There are actuaries specialising in certain fields of valuation such as pension, insurance and employee benefits; there are other fields of valuation which require other professionals such as engineers. But in all these valuations, accountants would be required to evaluate and examine the approach and methodology of valuation apart from acting as experts in the field of valuation of investments and financial instruments.

Valuation per se has evolved from a mechanical mathematical calculation of past events to building mathematical models for forecasting future cash flows, predicting discount rates and growth rates, deciding on the right approach, and applying the right methodology to arrive at a value.

Can you outline a few regulatory and other issues related to valuation?

Valuation the world over has undergone a sea change from being a regulation-driven activity to an approach-driven activity. Valuation as a stream of professional activity requires institutionalised regulation and standardisation, as in the US by AICPA (the American Institute of Certified Public Accountants) which has prescribed valuation standards.

Till recently, we all were following the methods prescribed by the erstwhile Controller of Capital Issues till the Reserve Bank of India mandated the pricing of shares on discounted free cash flow method in the case of allotment or transfer of shares to foreign investors.

Even this method, though considered widely acceptable, could not be used as a one-size-fits-all approach.
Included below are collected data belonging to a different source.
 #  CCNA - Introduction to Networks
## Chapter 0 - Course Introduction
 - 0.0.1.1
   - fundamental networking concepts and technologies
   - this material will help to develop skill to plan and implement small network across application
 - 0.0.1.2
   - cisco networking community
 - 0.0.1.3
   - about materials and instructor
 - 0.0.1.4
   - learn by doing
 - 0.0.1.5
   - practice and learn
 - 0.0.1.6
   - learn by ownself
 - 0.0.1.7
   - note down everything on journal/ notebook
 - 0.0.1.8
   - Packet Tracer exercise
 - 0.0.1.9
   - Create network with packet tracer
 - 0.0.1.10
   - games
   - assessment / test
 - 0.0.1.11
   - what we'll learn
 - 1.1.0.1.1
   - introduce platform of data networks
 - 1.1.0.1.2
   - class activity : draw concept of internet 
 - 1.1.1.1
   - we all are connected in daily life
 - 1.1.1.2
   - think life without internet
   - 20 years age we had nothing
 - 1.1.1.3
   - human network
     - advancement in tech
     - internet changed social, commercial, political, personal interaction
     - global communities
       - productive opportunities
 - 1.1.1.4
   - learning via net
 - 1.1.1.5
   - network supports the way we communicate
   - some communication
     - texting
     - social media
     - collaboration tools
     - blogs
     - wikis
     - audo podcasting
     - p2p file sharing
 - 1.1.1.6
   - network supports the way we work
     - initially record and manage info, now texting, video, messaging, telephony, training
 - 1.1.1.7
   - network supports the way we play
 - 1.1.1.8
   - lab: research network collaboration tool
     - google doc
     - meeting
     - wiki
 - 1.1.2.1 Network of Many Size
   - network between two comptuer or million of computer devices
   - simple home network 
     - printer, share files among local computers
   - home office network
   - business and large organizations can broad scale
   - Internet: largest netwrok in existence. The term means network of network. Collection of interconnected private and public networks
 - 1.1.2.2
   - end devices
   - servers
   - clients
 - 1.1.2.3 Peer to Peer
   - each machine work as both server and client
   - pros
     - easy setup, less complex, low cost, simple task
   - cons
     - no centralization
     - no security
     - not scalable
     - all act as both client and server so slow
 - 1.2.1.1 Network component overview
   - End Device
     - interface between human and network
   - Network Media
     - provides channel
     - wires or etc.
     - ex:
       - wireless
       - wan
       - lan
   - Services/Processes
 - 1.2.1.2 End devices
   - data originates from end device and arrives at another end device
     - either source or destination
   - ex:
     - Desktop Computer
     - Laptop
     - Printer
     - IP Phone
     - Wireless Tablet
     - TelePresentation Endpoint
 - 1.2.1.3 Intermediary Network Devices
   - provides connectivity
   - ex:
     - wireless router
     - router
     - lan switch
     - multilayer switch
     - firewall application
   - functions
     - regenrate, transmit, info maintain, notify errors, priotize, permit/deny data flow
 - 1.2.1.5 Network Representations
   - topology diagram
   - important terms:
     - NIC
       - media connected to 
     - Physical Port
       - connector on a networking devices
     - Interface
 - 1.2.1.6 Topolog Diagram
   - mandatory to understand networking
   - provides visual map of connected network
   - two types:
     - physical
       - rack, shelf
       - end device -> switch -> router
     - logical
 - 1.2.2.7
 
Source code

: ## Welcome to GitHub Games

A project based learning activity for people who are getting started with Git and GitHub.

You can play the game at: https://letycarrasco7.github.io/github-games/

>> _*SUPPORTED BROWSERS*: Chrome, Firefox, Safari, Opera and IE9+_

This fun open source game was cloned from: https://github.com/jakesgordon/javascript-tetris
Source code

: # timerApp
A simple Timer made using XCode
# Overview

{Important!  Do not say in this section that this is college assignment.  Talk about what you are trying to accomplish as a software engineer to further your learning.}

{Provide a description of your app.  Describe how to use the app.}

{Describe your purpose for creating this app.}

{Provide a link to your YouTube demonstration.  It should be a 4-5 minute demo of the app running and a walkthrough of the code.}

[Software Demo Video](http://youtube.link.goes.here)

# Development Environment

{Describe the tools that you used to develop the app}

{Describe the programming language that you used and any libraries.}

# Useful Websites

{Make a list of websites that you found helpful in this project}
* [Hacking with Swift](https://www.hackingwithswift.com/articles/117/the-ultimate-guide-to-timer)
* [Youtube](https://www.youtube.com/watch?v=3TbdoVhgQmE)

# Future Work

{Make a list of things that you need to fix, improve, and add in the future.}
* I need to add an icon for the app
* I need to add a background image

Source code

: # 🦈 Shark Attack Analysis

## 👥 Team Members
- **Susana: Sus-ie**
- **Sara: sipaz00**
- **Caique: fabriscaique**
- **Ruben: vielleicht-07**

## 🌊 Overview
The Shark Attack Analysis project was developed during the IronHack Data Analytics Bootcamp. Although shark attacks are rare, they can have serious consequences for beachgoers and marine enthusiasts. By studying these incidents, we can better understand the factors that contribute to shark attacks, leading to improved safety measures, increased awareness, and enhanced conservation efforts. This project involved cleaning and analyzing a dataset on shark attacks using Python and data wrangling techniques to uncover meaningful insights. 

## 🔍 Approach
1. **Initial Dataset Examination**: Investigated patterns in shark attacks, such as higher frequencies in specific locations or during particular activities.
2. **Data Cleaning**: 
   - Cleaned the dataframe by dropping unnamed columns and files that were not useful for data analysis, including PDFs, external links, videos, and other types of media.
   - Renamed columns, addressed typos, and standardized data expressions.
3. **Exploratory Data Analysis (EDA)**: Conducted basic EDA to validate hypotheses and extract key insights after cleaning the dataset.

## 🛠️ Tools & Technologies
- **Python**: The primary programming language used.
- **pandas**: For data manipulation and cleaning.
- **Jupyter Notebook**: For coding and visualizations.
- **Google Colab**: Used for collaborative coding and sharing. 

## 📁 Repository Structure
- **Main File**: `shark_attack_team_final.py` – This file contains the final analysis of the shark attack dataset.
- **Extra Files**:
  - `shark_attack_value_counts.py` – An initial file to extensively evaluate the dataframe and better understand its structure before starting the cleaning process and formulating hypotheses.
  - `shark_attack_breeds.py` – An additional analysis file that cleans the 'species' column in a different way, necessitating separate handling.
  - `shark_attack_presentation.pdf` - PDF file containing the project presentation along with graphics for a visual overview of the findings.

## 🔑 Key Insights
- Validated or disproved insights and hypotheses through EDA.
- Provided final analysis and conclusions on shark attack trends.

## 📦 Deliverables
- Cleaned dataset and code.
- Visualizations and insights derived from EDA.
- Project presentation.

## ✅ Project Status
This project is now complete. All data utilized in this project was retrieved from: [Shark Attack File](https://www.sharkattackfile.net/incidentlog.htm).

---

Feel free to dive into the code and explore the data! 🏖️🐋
Start-up companies and companies sourcing investment from VC (venture capital) and PE (private equity) funds, find adoption of such rigid upfront valuation extremely impracticable.

An approach to valuation is primarily contextual and requires application of a good amount of professional judgment. Professional pronouncements and standards lend credibility to the exercise as against regulatory mandates prescribing specific approaches and methods without situational discretions. I visualise a lot of professional and regulatory activity in the field of valuation once the dust settles down on the convergence of Indian Accounting Standards with IFRS.

Apart from IFRS, what other major developments in the corporate world are of interest to the accounting profession currently?

These are exciting times and the agenda for today’s accountant can be hectic. We have the Direct Taxes Code introduced in Parliament, the imminent introduction of GST (goods and services tax) law, new company law to be introduced in Parliament after vetting by the Standing Committee, and the topic we have been discussing today, the implementation of IFRS.

Some of the topical tax-related judicial decisions with far-reaching impact have also caught the attention of the profession. The recent Supreme Court decision in the case of GE India Technology Centre Private Ltd is a landmark decision with likely relief for companies hit by the Vodafone decision. This decision of the apex court has saved the corporates from standing in the queue before the Income Tax Department for every foreign remittance.

Companies hit by the Vodafone decision could also look at the DTAA (double taxation avoidance agreement) with respective countries since the Supreme Court has reiterated the primacy of DTAAs even in the case of deduction of tax at source.